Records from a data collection
Content starts

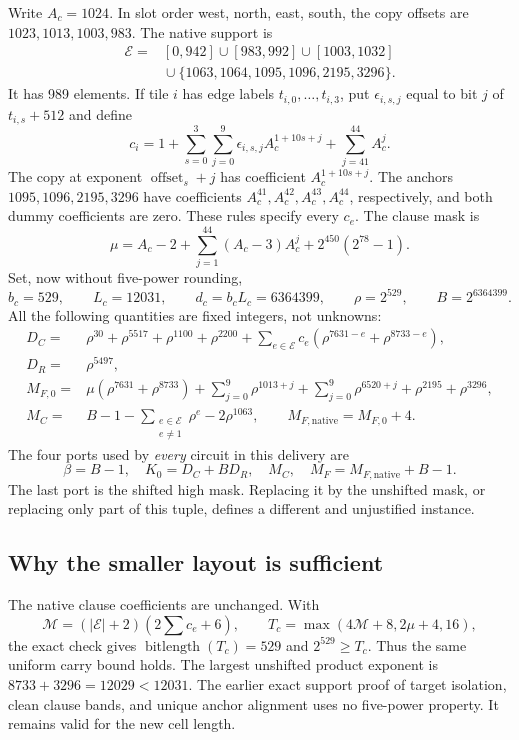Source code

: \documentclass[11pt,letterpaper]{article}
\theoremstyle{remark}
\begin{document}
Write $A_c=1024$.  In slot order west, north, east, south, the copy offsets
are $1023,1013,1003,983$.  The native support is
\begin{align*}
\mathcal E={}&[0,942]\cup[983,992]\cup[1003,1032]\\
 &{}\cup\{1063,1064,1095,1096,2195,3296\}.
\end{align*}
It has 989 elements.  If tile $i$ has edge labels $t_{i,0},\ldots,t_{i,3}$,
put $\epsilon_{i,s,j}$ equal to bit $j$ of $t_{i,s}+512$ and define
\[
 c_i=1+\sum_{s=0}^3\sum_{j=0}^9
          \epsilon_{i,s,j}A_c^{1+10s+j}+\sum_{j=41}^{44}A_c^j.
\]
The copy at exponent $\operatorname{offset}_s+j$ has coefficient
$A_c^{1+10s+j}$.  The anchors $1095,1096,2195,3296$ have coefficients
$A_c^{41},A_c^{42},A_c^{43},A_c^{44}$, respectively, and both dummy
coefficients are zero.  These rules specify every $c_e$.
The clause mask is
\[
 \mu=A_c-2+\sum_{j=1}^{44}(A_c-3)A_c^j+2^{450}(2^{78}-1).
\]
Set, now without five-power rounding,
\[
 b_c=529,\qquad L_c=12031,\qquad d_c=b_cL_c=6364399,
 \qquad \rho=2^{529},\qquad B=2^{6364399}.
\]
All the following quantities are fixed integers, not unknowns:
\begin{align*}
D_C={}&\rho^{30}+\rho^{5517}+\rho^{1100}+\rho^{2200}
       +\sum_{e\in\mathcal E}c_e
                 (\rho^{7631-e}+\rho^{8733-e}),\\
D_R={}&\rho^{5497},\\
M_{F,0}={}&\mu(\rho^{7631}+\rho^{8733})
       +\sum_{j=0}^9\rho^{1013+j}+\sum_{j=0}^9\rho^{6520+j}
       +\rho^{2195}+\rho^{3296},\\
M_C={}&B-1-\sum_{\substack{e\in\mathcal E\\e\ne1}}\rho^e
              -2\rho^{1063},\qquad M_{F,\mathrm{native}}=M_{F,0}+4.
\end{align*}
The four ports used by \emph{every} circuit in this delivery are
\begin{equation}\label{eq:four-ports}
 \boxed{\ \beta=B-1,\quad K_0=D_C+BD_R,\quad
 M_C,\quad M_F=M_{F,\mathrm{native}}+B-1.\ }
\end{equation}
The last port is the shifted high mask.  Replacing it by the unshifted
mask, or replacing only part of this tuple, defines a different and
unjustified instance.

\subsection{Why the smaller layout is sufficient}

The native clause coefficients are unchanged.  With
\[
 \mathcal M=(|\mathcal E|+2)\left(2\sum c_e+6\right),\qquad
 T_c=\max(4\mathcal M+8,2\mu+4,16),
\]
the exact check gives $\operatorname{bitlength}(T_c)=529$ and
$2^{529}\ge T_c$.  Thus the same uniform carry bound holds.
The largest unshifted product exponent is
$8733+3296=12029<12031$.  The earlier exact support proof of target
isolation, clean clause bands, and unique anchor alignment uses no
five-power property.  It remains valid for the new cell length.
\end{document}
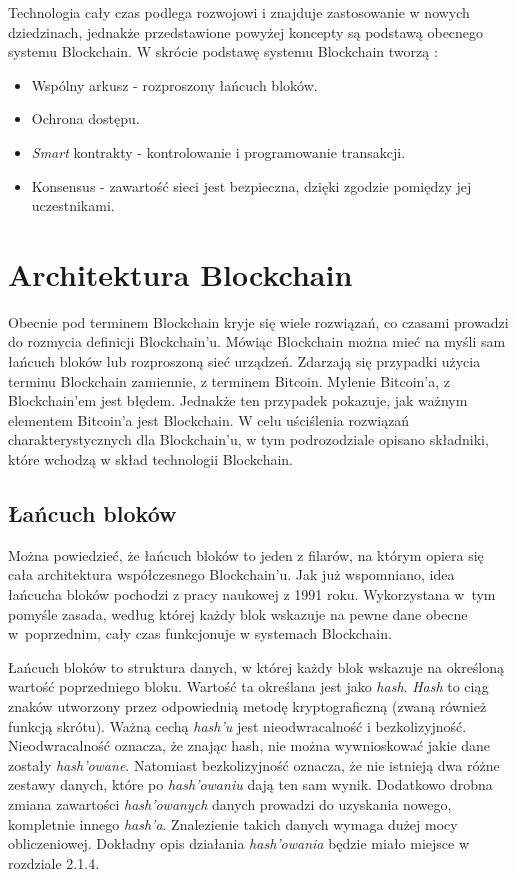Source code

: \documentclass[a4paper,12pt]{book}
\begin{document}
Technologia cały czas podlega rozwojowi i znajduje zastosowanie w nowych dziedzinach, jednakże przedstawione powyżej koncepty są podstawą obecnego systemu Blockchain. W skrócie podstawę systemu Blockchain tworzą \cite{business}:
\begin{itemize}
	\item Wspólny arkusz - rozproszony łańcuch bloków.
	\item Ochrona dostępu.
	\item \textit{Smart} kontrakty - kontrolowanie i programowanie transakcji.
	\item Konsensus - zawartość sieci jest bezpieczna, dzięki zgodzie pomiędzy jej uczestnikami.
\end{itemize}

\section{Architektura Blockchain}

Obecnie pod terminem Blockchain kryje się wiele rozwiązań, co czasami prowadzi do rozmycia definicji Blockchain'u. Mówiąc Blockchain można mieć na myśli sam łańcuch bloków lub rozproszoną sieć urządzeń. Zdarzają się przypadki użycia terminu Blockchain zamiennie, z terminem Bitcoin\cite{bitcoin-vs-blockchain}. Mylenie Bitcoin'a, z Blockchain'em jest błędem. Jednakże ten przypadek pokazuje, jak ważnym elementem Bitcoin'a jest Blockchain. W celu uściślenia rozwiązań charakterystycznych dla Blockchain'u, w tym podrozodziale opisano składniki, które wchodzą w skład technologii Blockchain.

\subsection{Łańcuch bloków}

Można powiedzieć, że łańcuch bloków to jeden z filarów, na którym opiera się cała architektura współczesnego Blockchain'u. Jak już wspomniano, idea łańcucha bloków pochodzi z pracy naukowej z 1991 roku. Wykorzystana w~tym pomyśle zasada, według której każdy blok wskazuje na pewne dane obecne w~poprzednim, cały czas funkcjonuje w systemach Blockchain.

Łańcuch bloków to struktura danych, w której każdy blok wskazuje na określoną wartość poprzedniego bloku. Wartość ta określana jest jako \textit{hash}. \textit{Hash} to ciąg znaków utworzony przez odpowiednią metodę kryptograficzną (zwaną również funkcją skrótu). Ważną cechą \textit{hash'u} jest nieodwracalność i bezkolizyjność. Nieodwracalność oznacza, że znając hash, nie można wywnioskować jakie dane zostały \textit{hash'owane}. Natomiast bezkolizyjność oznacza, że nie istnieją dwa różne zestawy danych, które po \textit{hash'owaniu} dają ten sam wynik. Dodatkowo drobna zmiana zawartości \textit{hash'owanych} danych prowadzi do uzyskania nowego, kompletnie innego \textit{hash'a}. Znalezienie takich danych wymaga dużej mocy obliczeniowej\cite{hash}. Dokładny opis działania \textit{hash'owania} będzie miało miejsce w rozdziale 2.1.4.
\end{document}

Content ends

▸ **Assignment**
For the word "każdy", go through the records and show each line that carries it.

▸ **Result for this task**
Można powiedzieć, że łańcuch bloków to jeden z filarów, na którym opiera się cała architektura współczesnego Blockchain'u. Jak już wspomniano, idea łańcucha bloków pochodzi z pracy naukowej z 1991 roku. Wykorzystana w~tym pomyśle zasada, według której każdy blok wskazuje na pewne dane obecne w~poprzednim, cały czas funkcjonuje w systemach Blockchain.
Łańcuch bloków to struktura danych, w której każdy blok wskazuje na określoną wartość poprzedniego bloku. Wartość ta określana jest jako \textit{hash}. \textit{Hash} to ciąg znaków utworzony przez odpowiednią metodę kryptograficzną (zwaną również funkcją skrótu). Ważną cechą \textit{hash'u} jest nieodwracalność i bezkolizyjność. Nieodwracalność oznacza, że znając hash, nie można wywnioskować jakie dane zostały \textit{hash'owane}. Natomiast bezkolizyjność oznacza, że nie istnieją dwa różne zestawy danych, które po \textit{hash'owaniu} dają ten sam wynik. Dodatkowo drobna zmiana zawartości \textit{hash'owanych} danych prowadzi do uzyskania nowego, kompletnie innego \textit{hash'a}. Znalezienie takich danych wymaga dużej mocy obliczeniowej\cite{hash}. Dokładny opis działania \textit{hash'owania} będzie miało miejsce w rozdziale 2.1.4.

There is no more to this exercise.